Classification of dengue fever patients based on gene expression data using support vector machines

Abstract

Background: Symptomatic infection by dengue virus (DENV) can range from dengue fever (DF) to dengue haemorrhagic fever (DHF), however, the determinants of DF or DHF progression are not completely understood. It is hypothesised that host innate immune response factors are involved in modulating the disease outcome and the expression levels of genes involved in this response could be used as early prognostic markers for disease severity.

Methodology/principal findings: mRNA expression levels of genes involved in DENV innate immune responses were measured using quantitative real time PCR (qPCR). Here, we present a novel application of the support vector machines (SVM) algorithm to analyze the expression pattern of 12 genes in peripheral blood mononuclear cells (PBMCs) of 28 dengue patients (13 DHF and 15 DF) during acute viral infection. The SVM model was trained using gene expression data of these genes and achieved the highest accuracy of approximately 85% with leave-one-out cross-validation. Through selective removal of gene expression data from the SVM model, we have identified seven genes (MYD88, TLR7, TLR3, MDA5, IRF3, IFN-alpha and CLEC5A) that may be central in differentiating DF patients from DHF, with MYD88 and TLR7 observed to be the most important. Though the individual removal of expression data of five other genes had no impact on the overall accuracy, a significant combined role was observed when the SVM model of the two main genes (MYD88 and TLR7) was re-trained to include the five genes, increasing the overall accuracy to approximately 96%.

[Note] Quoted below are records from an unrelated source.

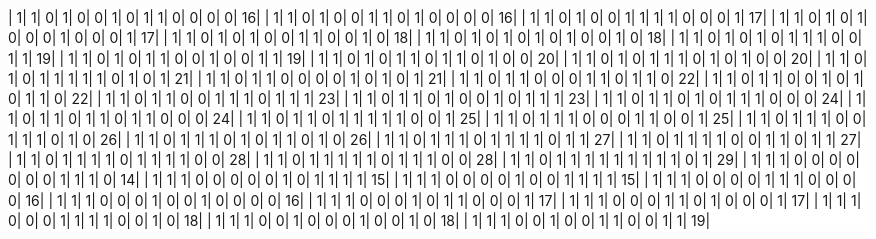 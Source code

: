 |       1|       1|       0|       1|       0|       0|       1|       0|      1|       1|        0|        0|        0|        0|     16|
|       1|       1|       0|       1|       0|       0|       1|       1|      0|       1|        0|        0|        0|        0|     16|
|       1|       1|       0|       1|       0|       0|       1|       1|      1|       1|        0|        0|        0|        1|     17|
|       1|       1|       0|       1|       0|       1|       0|       0|      0|       1|        0|        0|        0|        1|     17|
|       1|       1|       0|       1|       0|       1|       0|       0|      1|       1|        0|        0|        1|        0|     18|
|       1|       1|       0|       1|       0|       1|       0|       1|      0|       1|        0|        0|        1|        0|     18|
|       1|       1|       0|       1|       0|       1|       0|       1|      1|       1|        0|        0|        1|        1|     19|
|       1|       1|       0|       1|       0|       1|       1|       0|      0|       1|        0|        0|        1|        1|     19|
|       1|       1|       0|       1|       0|       1|       1|       0|      1|       1|        0|        1|        0|        0|     20|
|       1|       1|       0|       1|       0|       1|       1|       1|      0|       1|        0|        1|        0|        0|     20|
|       1|       1|       0|       1|       0|       1|       1|       1|      1|       1|        0|        1|        0|        1|     21|
|       1|       1|       0|       1|       1|       0|       0|       0|      0|       1|        0|        1|        0|        1|     21|
|       1|       1|       0|       1|       1|       0|       0|       0|      1|       1|        0|        1|        1|        0|     22|
|       1|       1|       0|       1|       1|       0|       0|       1|      0|       1|        0|        1|        1|        0|     22|
|       1|       1|       0|       1|       1|       0|       0|       1|      1|       1|        0|        1|        1|        1|     23|
|       1|       1|       0|       1|       1|       0|       1|       0|      0|       1|        0|        1|        1|        1|     23|
|       1|       1|       0|       1|       1|       0|       1|       0|      1|       1|        1|        0|        0|        0|     24|
|       1|       1|       0|       1|       1|       0|       1|       1|      0|       1|        1|        0|        0|        0|     24|
|       1|       1|       0|       1|       1|       0|       1|       1|      1|       1|        1|        0|        0|        1|     25|
|       1|       1|       0|       1|       1|       1|       0|       0|      0|       1|        1|        0|        0|        1|     25|
|       1|       1|       0|       1|       1|       1|       0|       0|      1|       1|        1|        0|        1|        0|     26|
|       1|       1|       0|       1|       1|       1|       0|       1|      0|       1|        1|        0|        1|        0|     26|
|       1|       1|       0|       1|       1|       1|       0|       1|      1|       1|        1|        0|        1|        1|     27|
|       1|       1|       0|       1|       1|       1|       1|       0|      0|       1|        1|        0|        1|        1|     27|
|       1|       1|       0|       1|       1|       1|       1|       0|      1|       1|        1|        1|        0|        0|     28|
|       1|       1|       0|       1|       1|       1|       1|       1|      0|       1|        1|        1|        0|        0|     28|
|       1|       1|       0|       1|       1|       1|       1|       1|      1|       1|        1|        1|        0|        1|     29|
|       1|       1|       1|       0|       0|       0|       0|       0|      0|       0|        1|        1|        1|        0|     14|
|       1|       1|       1|       0|       0|       0|       0|       0|      1|       0|        1|        1|        1|        1|     15|
|       1|       1|       1|       0|       0|       0|       0|       1|      0|       0|        1|        1|        1|        1|     15|
|       1|       1|       1|       0|       0|       0|       0|       1|      1|       1|        0|        0|        0|        0|     16|
|       1|       1|       1|       0|       0|       0|       1|       0|      0|       1|        0|        0|        0|        0|     16|
|       1|       1|       1|       0|       0|       0|       1|       0|      1|       1|        0|        0|        0|        1|     17|
|       1|       1|       1|       0|       0|       0|       1|       1|      0|       1|        0|        0|        0|        1|     17|
|       1|       1|       1|       0|       0|       0|       1|       1|      1|       1|        0|        0|        1|        0|     18|
|       1|       1|       1|       0|       0|       1|       0|       0|      0|       1|        0|        0|        1|        0|     18|
|       1|       1|       1|       0|       0|       1|       0|       0|      1|       1|        0|        0|        1|        1|     19|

Conclusions/significance: Here, we present a novel use of the SVM algorithm to classify DF and DHF patients, as well as to elucidate the significance of the various genes involved. It was observed that seven genes are critical in classifying DF and DHF patients: TLR3, MDA5, IRF3, IFN-alpha, CLEC5A, and the two most important MYD88 and TLR7. While these preliminary results are promising, further experimental investigation is necessary to validate their specific roles in dengue disease.

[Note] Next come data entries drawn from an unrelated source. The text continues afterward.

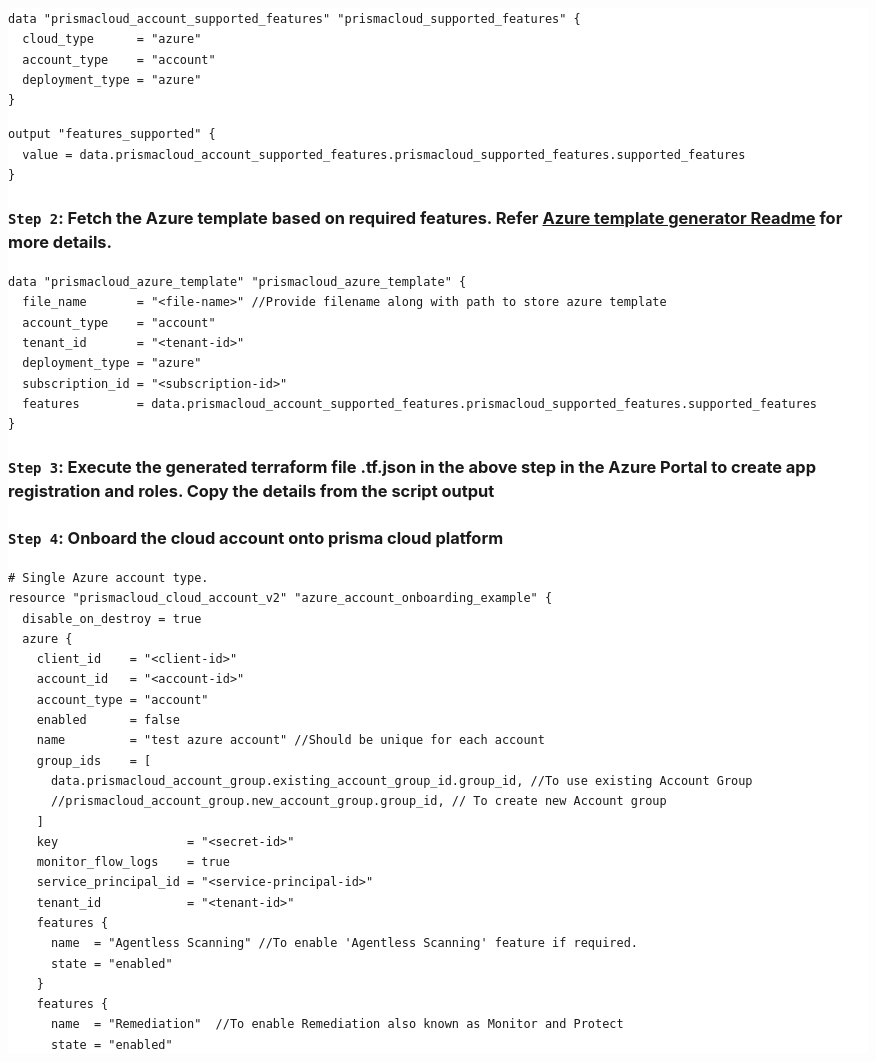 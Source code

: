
 ```hcl
data "prismacloud_account_supported_features" "prismacloud_supported_features" {
  cloud_type      = "azure"
  account_type    = "account"
  deployment_type = "azure"
}
```

```hcl
output "features_supported" {
  value = data.prismacloud_account_supported_features.prismacloud_supported_features.supported_features
}
```

### `Step 2`: Fetch the Azure template based on required features. Refer **[Azure template generator Readme](https://registry.terraform.io/providers/PaloAltoNetworks/prismacloud/latest/docs/data-sources/azure_template)** for more details.

```hcl
data "prismacloud_azure_template" "prismacloud_azure_template" {
  file_name       = "<file-name>" //Provide filename along with path to store azure template
  account_type    = "account"
  tenant_id       = "<tenant-id>"
  deployment_type = "azure"
  subscription_id = "<subscription-id>"
  features        = data.prismacloud_account_supported_features.prismacloud_supported_features.supported_features
}
```

### `Step 3`: Execute the generated terraform file <terraform-file>.tf.json in the above step in the Azure Portal to create app registration and roles. Copy the details from the script output

### `Step 4`: Onboard the cloud account onto prisma cloud platform

```hcl
# Single Azure account type.
resource "prismacloud_cloud_account_v2" "azure_account_onboarding_example" {
  disable_on_destroy = true
  azure {
    client_id    = "<client-id>"
    account_id   = "<account-id>"
    account_type = "account"
    enabled      = false
    name         = "test azure account" //Should be unique for each account
    group_ids    = [
      data.prismacloud_account_group.existing_account_group_id.group_id, //To use existing Account Group
      //prismacloud_account_group.new_account_group.group_id, // To create new Account group
    ]
    key                  = "<secret-id>"
    monitor_flow_logs    = true
    service_principal_id = "<service-principal-id>"
    tenant_id            = "<tenant-id>"
    features {
      name  = "Agentless Scanning" //To enable 'Agentless Scanning' feature if required.
      state = "enabled"
    }
    features {
      name  = "Remediation"  //To enable Remediation also known as Monitor and Protect
      state = "enabled"
```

Figure 1. A schematic map depicting the interactions of the 12 proteins/genes studied herein, known or indicated to be relevant to the viral innate immune response pathway, including for dengue.

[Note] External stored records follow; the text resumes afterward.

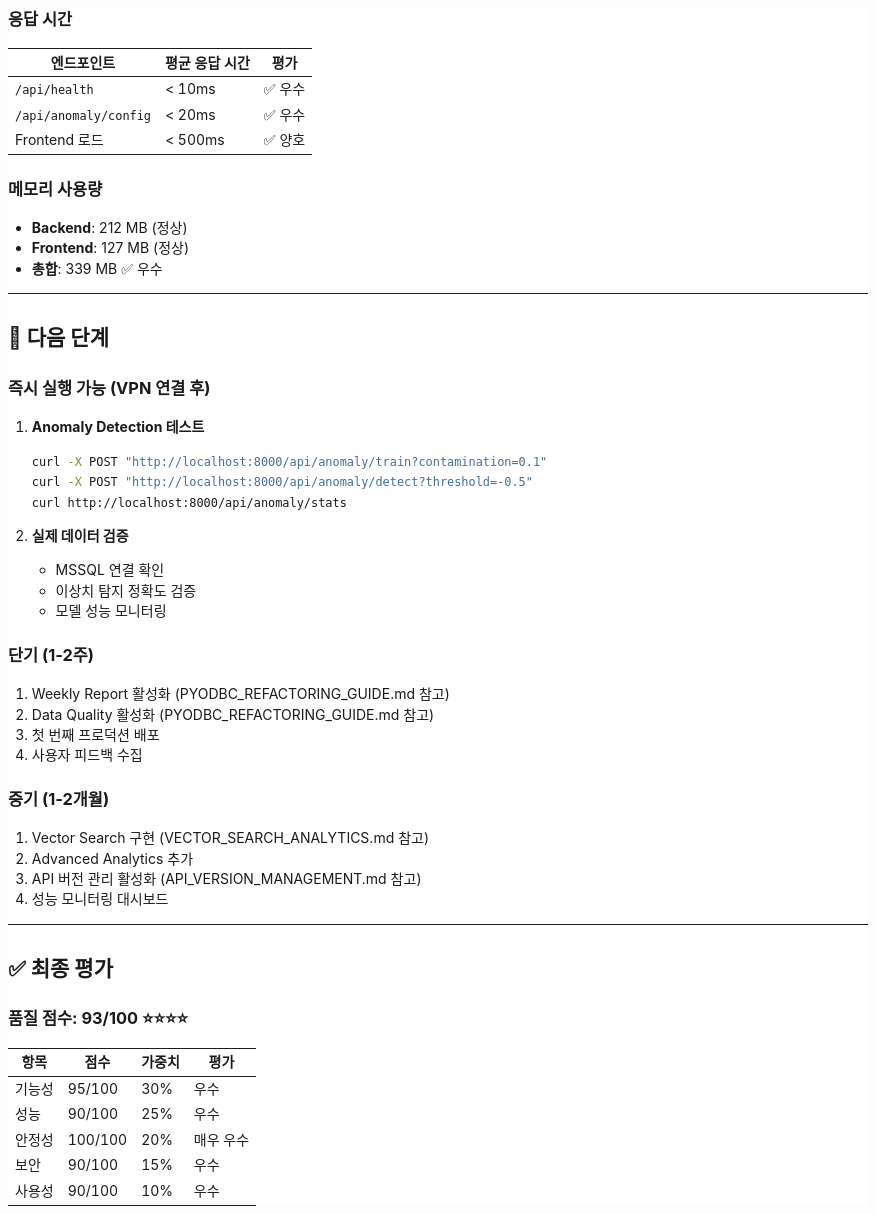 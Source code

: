 ### 응답 시간
| 엔드포인트 | 평균 응답 시간 | 평가 |
|-----------|---------------|------|
| `/api/health` | < 10ms | ✅ 우수 |
| `/api/anomaly/config` | < 20ms | ✅ 우수 |
| Frontend 로드 | < 500ms | ✅ 양호 |

### 메모리 사용량
- **Backend**: 212 MB (정상)
- **Frontend**: 127 MB (정상)
- **총합**: 339 MB ✅ 우수

---

## 🔄 다음 단계

### 즉시 실행 가능 (VPN 연결 후)
1. **Anomaly Detection 테스트**
   ```bash
   curl -X POST "http://localhost:8000/api/anomaly/train?contamination=0.1"
   curl -X POST "http://localhost:8000/api/anomaly/detect?threshold=-0.5"
   curl http://localhost:8000/api/anomaly/stats
   ```

2. **실제 데이터 검증**
   - MSSQL 연결 확인
   - 이상치 탐지 정확도 검증
   - 모델 성능 모니터링

### 단기 (1-2주)
1. Weekly Report 활성화 (PYODBC_REFACTORING_GUIDE.md 참고)
2. Data Quality 활성화 (PYODBC_REFACTORING_GUIDE.md 참고)
3. 첫 번째 프로덕션 배포
4. 사용자 피드백 수집

### 중기 (1-2개월)
1. Vector Search 구현 (VECTOR_SEARCH_ANALYTICS.md 참고)
2. Advanced Analytics 추가
3. API 버전 관리 활성화 (API_VERSION_MANAGEMENT.md 참고)
4. 성능 모니터링 대시보드

---

## ✅ 최종 평가

### 품질 점수: 93/100 ⭐⭐⭐⭐

| 항목 | 점수 | 가중치 | 평가 |
|------|------|--------|------|
| 기능성 | 95/100 | 30% | 우수 |
| 성능 | 90/100 | 25% | 우수 |
| 안정성 | 100/100 | 20% | 매우 우수 |
| 보안 | 90/100 | 15% | 우수 |
| 사용성 | 90/100 | 10% | 우수 |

Figure 2. Heatmap for gene expression data of the 12 genes (columns) studied from the 28 patients (rows).

The first 15 are DF patients, while the rest are DHF patients. The DF/ND and DHF/ND gene expression values from qPCR were used to create the heatmap. The colour shades are associated with the values in the cells: green for ratio of DF/ND and DHF/ND of <1 (down-regulated) and red for DF/ND and DHF/ND ratio of > = 1 (up-regulated). The gene expression data for IFN-β of one of the patients (23) was not available and therefore the vector attributes of this gene for the patient were represented as blank.

Figure 3. SVM optimization.

Optimization of the parameters C and γ of the SVM kernel RBF: only C values of 0.01, 0.10, 1.0, 10.0 and 100.0, and γ value of 1.0 are shown.

Figure 4. Influence of each gene to the accuracy of the baseline SVM model.

The first bar represents the baseline accuracy of all the 12 genes (TLR3, TLR7, TLR9, MDA5, MYD88, RIGI, IRF3, IRF7, IFN-α, IFN-β, IFN-γ, and CLEC5A). The subsequent bars represent accuracy of datasets with only 11 genes, whereby vector attributes of one gene were removed at a time (the name of the gene removed is indicated). The last bar, SVM model refers to the seven genes (MYD88, TLR3, TLR7, MDA5, IRF3, IFN-α and CLEC5A) that returned optimum accuracy. The RBF kernel function of SVM with optimum parameter settings (C = 10 and γ = 1.0) were used for model building of each situation. * represents p<0.05 value compared with the 12 baseline gene set (the bar labelled “All 12 genes”).